WHAT YOU ARE ASKED TO DO ->
Check every line below, and copy those that include "内容高度".

─── GIVEN DATA ───

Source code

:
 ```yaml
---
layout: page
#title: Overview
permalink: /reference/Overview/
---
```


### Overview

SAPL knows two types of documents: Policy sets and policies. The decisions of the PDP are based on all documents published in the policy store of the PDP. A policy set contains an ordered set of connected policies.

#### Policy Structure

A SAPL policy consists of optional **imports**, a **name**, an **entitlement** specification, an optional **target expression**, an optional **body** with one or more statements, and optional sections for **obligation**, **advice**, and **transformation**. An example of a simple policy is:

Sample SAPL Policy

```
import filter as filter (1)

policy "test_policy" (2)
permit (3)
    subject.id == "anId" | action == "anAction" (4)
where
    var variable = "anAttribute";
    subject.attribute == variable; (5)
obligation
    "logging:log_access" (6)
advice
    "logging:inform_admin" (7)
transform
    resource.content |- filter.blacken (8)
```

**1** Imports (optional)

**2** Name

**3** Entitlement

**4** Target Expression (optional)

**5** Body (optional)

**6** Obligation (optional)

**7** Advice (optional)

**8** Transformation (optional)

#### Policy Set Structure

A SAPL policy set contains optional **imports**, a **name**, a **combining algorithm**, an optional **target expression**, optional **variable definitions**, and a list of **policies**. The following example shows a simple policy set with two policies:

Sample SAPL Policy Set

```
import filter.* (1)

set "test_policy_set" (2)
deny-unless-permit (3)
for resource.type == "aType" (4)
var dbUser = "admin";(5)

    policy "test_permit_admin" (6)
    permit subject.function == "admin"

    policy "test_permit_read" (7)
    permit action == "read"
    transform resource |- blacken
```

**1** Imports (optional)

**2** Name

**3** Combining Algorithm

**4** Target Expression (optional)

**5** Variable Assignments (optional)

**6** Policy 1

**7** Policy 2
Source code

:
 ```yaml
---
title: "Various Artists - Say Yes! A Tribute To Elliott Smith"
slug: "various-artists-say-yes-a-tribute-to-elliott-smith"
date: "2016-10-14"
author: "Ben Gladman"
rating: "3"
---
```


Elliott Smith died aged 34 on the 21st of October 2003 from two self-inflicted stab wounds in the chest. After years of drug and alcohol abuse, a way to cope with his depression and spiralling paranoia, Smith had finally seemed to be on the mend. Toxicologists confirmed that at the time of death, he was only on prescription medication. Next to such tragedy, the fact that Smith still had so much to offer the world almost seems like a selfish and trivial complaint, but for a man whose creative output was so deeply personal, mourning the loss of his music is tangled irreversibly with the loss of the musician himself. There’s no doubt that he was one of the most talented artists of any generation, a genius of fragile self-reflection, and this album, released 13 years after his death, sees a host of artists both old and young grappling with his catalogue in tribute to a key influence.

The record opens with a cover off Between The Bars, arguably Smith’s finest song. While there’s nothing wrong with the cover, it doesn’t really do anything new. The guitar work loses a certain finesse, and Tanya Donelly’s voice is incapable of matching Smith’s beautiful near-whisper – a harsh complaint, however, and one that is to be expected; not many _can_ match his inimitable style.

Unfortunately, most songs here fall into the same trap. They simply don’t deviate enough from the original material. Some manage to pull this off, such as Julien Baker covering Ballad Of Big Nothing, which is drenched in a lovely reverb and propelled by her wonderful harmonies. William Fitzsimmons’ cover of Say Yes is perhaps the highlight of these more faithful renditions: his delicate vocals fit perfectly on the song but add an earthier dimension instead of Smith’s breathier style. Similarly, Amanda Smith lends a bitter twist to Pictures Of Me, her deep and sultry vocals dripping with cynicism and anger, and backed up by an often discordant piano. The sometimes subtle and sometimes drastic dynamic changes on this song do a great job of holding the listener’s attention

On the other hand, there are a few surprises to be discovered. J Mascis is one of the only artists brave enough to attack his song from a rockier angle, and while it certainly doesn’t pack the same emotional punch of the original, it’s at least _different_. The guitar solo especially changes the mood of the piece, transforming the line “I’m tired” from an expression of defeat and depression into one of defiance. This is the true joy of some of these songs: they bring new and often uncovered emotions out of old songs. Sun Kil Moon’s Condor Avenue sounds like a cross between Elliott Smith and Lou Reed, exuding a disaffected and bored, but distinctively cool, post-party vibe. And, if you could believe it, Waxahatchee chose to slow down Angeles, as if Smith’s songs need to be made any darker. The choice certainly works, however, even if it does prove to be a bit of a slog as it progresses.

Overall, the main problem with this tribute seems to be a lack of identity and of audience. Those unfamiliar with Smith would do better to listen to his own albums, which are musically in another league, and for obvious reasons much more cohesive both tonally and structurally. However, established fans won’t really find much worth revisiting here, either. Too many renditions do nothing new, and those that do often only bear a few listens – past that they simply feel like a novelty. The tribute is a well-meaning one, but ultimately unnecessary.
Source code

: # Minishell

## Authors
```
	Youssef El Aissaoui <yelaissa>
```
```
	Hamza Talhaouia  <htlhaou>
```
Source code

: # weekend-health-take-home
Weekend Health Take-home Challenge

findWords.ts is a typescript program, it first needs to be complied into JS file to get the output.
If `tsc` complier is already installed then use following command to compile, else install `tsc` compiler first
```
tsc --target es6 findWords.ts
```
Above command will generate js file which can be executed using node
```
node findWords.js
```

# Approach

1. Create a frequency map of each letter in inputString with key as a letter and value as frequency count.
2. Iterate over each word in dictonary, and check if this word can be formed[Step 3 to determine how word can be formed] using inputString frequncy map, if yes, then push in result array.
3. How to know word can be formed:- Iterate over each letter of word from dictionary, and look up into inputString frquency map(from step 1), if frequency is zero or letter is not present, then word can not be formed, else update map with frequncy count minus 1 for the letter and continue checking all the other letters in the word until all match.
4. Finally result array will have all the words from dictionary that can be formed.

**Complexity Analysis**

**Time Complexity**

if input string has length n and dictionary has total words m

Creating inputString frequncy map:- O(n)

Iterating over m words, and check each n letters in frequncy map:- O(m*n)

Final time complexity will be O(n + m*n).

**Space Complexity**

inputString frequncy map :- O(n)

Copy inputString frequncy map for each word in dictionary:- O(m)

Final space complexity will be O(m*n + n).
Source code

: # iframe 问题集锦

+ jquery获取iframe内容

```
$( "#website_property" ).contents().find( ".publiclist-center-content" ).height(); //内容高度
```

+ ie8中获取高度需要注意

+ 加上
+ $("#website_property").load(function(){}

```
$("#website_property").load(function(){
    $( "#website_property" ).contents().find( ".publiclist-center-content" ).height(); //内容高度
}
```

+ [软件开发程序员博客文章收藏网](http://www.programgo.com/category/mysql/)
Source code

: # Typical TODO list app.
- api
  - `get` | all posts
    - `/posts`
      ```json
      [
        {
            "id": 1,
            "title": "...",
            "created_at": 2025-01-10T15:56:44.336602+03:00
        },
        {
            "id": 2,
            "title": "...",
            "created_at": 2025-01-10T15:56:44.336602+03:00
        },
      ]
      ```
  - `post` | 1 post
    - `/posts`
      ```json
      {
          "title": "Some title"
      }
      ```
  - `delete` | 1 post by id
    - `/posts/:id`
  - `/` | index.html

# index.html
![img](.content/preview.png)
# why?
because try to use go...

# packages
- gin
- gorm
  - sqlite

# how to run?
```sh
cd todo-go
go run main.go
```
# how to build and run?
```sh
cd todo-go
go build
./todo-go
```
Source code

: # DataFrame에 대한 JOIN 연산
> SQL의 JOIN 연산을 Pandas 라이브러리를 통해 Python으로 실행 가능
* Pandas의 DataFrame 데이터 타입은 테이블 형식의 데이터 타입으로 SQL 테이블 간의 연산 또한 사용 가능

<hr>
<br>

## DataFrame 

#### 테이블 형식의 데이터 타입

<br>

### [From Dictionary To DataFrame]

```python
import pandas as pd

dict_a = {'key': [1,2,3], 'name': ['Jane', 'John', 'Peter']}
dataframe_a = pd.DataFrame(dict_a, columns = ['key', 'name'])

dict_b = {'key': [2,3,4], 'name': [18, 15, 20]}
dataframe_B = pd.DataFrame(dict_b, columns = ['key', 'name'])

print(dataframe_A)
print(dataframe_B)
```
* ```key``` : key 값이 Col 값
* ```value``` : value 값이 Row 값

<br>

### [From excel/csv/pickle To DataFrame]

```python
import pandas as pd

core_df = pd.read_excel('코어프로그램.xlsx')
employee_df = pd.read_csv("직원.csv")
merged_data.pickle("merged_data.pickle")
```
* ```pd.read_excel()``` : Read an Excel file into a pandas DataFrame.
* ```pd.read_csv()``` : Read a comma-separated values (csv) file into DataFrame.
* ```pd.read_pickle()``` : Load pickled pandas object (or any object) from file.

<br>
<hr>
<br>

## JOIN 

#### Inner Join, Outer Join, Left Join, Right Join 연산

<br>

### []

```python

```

───

ANSWER TO THE PROBLEM ->
$( "#website_property" ).contents().find( ".publiclist-center-content" ).height(); //内容高度
    $( "#website_property" ).contents().find( ".publiclist-center-content" ).height(); //内容高度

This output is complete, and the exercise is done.